Exercise instructions: Below are the entries; give again exactly the lines from the one mentioning "R2 (Server Core-Installation)</p></td>" through the one mentioning "diese Sicherheitsanfälligkeiten auszunutzen?**", inclusive.

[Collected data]
= = = =

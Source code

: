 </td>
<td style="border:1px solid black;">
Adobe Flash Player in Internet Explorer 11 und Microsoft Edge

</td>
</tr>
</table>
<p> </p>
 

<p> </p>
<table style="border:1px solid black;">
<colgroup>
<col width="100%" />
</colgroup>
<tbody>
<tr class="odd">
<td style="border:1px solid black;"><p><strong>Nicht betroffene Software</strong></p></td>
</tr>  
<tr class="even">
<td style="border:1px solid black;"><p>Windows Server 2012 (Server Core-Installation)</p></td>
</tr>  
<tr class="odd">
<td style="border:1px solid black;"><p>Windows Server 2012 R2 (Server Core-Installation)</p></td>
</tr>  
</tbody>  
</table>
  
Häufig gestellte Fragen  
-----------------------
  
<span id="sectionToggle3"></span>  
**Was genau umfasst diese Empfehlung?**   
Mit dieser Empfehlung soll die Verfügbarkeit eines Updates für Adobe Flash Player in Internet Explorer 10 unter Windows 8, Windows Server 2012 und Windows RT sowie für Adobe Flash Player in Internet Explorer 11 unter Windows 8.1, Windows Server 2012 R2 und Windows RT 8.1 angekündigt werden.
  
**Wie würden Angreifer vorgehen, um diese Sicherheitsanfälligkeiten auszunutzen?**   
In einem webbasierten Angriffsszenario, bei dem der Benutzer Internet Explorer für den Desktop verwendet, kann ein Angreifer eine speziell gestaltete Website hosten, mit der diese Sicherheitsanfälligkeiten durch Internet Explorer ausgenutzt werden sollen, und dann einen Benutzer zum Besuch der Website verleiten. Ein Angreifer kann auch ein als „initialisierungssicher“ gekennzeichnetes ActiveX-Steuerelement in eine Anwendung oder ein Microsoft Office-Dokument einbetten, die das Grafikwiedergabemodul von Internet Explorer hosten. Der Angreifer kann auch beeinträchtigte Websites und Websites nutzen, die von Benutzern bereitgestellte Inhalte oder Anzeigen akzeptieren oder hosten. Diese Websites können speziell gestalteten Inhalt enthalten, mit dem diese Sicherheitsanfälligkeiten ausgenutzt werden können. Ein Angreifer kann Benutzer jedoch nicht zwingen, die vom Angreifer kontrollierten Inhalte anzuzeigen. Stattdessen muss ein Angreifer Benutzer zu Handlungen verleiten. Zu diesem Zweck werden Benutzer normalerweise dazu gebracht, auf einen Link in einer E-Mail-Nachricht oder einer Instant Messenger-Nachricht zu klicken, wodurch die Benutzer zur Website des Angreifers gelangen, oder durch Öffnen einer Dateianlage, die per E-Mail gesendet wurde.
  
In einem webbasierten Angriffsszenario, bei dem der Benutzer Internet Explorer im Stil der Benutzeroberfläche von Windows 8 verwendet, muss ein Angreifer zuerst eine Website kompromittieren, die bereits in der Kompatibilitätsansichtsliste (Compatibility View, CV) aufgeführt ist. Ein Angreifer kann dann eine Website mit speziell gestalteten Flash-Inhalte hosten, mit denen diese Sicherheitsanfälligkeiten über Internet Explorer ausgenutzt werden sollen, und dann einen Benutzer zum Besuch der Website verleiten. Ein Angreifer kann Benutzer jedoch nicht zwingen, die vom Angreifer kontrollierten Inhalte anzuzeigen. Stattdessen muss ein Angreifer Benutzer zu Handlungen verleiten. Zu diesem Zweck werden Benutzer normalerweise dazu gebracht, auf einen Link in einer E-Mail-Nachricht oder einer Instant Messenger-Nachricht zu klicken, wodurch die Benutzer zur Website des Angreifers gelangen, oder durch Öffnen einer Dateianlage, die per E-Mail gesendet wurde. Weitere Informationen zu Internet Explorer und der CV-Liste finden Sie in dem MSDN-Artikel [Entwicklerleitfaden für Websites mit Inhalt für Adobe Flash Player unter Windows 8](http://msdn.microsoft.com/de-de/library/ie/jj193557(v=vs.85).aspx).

= = = =

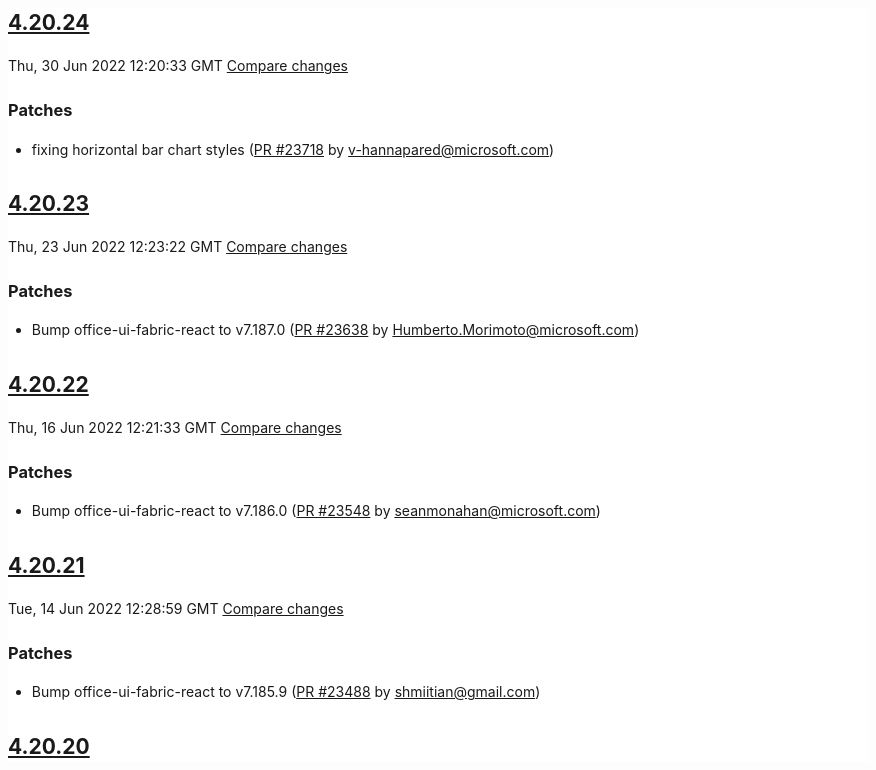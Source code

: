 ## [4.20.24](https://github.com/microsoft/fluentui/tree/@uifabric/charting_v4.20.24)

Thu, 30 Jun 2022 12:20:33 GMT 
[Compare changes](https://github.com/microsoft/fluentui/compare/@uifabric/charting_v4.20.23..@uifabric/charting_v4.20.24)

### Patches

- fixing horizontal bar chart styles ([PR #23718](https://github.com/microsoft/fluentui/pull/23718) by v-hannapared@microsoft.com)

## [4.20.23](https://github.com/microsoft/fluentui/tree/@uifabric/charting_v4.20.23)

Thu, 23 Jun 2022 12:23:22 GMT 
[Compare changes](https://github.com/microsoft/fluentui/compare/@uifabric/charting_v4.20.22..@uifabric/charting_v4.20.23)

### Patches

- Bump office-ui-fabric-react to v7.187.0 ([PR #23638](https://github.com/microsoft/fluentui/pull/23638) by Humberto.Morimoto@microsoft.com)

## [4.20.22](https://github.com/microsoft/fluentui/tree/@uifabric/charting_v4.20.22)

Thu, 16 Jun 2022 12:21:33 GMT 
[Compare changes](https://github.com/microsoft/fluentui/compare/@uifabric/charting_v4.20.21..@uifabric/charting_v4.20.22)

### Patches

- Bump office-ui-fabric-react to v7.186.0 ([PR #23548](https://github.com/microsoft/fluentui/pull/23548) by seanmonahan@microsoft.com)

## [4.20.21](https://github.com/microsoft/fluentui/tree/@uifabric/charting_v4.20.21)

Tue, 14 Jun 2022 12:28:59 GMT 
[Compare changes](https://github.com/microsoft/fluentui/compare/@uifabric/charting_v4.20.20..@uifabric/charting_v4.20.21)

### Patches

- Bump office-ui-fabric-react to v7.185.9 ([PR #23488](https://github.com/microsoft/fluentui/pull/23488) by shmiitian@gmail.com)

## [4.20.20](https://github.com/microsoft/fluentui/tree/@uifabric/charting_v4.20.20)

= = = =

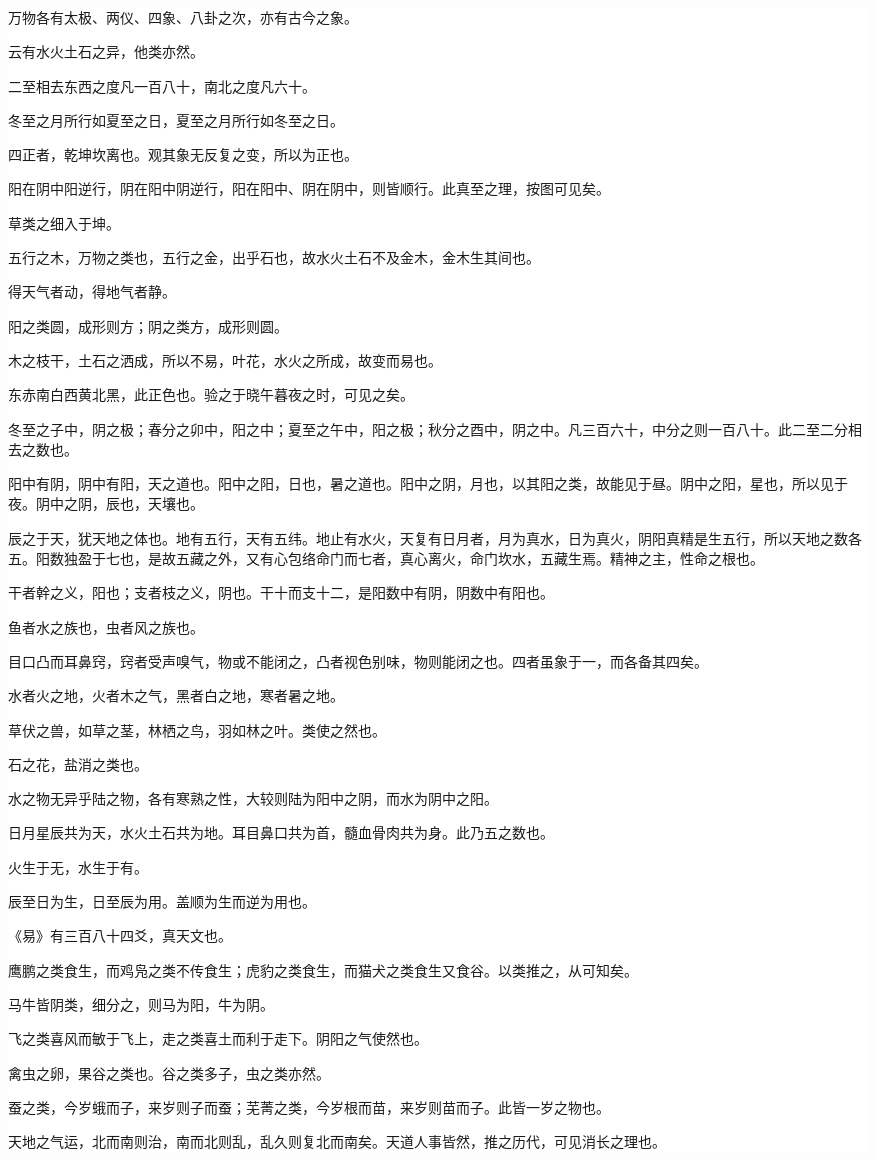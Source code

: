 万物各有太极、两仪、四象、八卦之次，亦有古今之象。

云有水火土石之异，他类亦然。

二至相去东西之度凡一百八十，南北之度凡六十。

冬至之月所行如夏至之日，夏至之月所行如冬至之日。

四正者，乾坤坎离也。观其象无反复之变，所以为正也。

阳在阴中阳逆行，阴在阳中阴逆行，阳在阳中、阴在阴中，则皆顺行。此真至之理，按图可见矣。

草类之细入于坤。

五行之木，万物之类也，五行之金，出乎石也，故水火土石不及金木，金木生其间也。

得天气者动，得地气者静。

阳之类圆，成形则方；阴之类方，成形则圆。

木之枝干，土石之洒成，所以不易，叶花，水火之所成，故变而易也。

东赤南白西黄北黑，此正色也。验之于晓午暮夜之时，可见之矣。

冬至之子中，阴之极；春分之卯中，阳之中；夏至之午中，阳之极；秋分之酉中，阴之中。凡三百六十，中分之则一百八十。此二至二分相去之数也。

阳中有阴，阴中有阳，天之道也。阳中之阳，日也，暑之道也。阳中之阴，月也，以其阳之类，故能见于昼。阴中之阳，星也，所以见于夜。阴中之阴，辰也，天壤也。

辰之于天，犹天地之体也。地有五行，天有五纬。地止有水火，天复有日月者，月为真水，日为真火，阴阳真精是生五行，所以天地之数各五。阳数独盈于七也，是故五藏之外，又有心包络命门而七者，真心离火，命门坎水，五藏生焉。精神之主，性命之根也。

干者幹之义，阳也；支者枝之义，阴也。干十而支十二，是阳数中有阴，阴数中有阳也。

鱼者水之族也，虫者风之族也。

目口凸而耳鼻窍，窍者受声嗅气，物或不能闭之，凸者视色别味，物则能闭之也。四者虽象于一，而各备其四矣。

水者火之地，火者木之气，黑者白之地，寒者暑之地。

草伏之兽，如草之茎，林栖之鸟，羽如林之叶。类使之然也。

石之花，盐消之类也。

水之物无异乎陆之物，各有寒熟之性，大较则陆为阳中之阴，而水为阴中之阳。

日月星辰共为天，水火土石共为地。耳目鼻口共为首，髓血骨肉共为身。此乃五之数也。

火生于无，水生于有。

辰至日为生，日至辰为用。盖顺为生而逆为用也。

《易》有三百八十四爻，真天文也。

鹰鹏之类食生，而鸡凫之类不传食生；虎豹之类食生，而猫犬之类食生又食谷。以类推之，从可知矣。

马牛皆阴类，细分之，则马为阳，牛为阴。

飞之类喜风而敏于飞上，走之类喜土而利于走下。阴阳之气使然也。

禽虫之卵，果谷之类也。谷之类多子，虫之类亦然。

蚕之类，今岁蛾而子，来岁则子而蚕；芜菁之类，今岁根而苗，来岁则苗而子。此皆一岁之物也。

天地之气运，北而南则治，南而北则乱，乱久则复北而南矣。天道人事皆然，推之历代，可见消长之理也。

= = = =

Answer section:
<td style="border:1px solid black;"><p>Windows Server 2012 R2 (Server Core-Installation)</p></td>
</tr>  
</tbody>  
</table>
  
Häufig gestellte Fragen  
-----------------------
  
<span id="sectionToggle3"></span>  
**Was genau umfasst diese Empfehlung?**   
Mit dieser Empfehlung soll die Verfügbarkeit eines Updates für Adobe Flash Player in Internet Explorer 10 unter Windows 8, Windows Server 2012 und Windows RT sowie für Adobe Flash Player in Internet Explorer 11 unter Windows 8.1, Windows Server 2012 R2 und Windows RT 8.1 angekündigt werden.
  
**Wie würden Angreifer vorgehen, um diese Sicherheitsanfälligkeiten auszunutzen?**   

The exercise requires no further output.